IU Kokomo Police Chief Jerry Williams and Sergeant Brian Hunt participated daily, assisting as students drove golf carts through an emergency operations course, processed a simulated crime scene, and learned what is involved in law enforcement careers.
For Williams, the most important part of the week was creating positive relationships between the children and the officers.
“We need to build bridges, to close the gap between police officers and young people,” he said. “We want kids to feel safe contacting police officers if they need help, or even just coming up to talk to us. If they have a problem or a question, we want them to be comfortable.”
Those relationships help build a safer community, he said.

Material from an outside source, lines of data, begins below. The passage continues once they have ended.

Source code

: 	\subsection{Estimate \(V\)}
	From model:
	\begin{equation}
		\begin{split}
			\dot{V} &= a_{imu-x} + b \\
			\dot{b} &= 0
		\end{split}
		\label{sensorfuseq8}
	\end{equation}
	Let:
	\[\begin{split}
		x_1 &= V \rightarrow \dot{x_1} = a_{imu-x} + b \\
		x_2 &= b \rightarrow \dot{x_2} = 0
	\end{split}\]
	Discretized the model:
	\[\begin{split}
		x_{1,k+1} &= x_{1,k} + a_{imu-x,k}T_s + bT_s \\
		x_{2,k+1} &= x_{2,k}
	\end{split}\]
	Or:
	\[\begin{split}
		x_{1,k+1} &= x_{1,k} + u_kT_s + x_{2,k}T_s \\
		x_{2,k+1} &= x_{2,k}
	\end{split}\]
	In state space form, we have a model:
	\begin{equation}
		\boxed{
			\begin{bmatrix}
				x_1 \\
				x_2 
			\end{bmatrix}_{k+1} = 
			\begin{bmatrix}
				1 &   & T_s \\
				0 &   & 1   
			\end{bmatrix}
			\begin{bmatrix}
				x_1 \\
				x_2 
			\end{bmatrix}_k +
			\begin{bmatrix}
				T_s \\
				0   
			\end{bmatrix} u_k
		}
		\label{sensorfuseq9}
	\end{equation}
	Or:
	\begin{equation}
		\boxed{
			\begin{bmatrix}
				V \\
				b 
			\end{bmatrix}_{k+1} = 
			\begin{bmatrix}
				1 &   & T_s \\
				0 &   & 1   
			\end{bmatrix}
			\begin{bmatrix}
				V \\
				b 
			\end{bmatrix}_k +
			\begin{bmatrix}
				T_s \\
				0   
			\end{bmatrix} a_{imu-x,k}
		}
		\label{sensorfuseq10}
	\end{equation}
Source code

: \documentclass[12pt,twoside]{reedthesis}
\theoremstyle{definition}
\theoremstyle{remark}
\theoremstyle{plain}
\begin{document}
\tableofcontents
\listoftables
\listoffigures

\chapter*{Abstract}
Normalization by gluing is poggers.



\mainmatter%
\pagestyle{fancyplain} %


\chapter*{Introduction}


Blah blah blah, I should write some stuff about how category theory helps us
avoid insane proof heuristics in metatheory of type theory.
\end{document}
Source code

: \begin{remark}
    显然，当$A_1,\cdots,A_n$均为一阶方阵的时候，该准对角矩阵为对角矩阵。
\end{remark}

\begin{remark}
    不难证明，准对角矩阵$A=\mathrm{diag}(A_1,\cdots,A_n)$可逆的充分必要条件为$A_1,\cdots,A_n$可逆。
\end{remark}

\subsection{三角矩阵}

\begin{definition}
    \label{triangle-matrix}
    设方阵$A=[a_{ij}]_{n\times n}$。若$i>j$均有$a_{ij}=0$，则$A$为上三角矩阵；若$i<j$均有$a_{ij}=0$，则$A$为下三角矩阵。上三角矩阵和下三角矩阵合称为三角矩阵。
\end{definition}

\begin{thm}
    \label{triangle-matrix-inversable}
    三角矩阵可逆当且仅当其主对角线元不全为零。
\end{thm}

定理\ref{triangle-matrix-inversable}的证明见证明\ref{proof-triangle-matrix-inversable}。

“Crime is not a police problem, it’s a people problem,” Williams said. “There will only be as much crime as people allow in their communities before they start getting involved.”
Williams educated students on how they could begin their law enforcement careers at IU Kokomo, with its criminal justice major and campus police cadet program. The cadet program is open to juniors and seniors who serve as police officers on campus and participate in the Indiana University Police Academy in Bloomington.
After the academy, the cadets may serve as officers on campus until graduation. They are sought-after candidates for law enforcement positions, Williams said.
“They graduate with the police academy behind them, two years of job experience, and an IU degree,” he said. “Our officers who have graduated have had great success in finding law enforcement jobs.”
Students spent the week investigating a crime that involved a car crash and a bank robbery, with more details coming to light each day. They also saw inside a SWAT truck, met the crew of a Samaritan helicopter that landed on campus, and learned the dangers of texting and driving, or drinking and driving, by driving golf carts while wearing vision-impairing goggles.
Williams said that is a good lesson for all students to learn, not just those planning careers in law enforcement, as they start to drive in the next few years.
“We were trying to show them there is a lot of responsibility that comes with driving,” he said. “Everything you do that adds to the multitasking of driving greatly increases the risk of being involved in an accident. I think it drove the point home pretty well. I don’t think any of them made it through the course without driving over barriers.”
Indiana University Kokomo serves north central Indiana.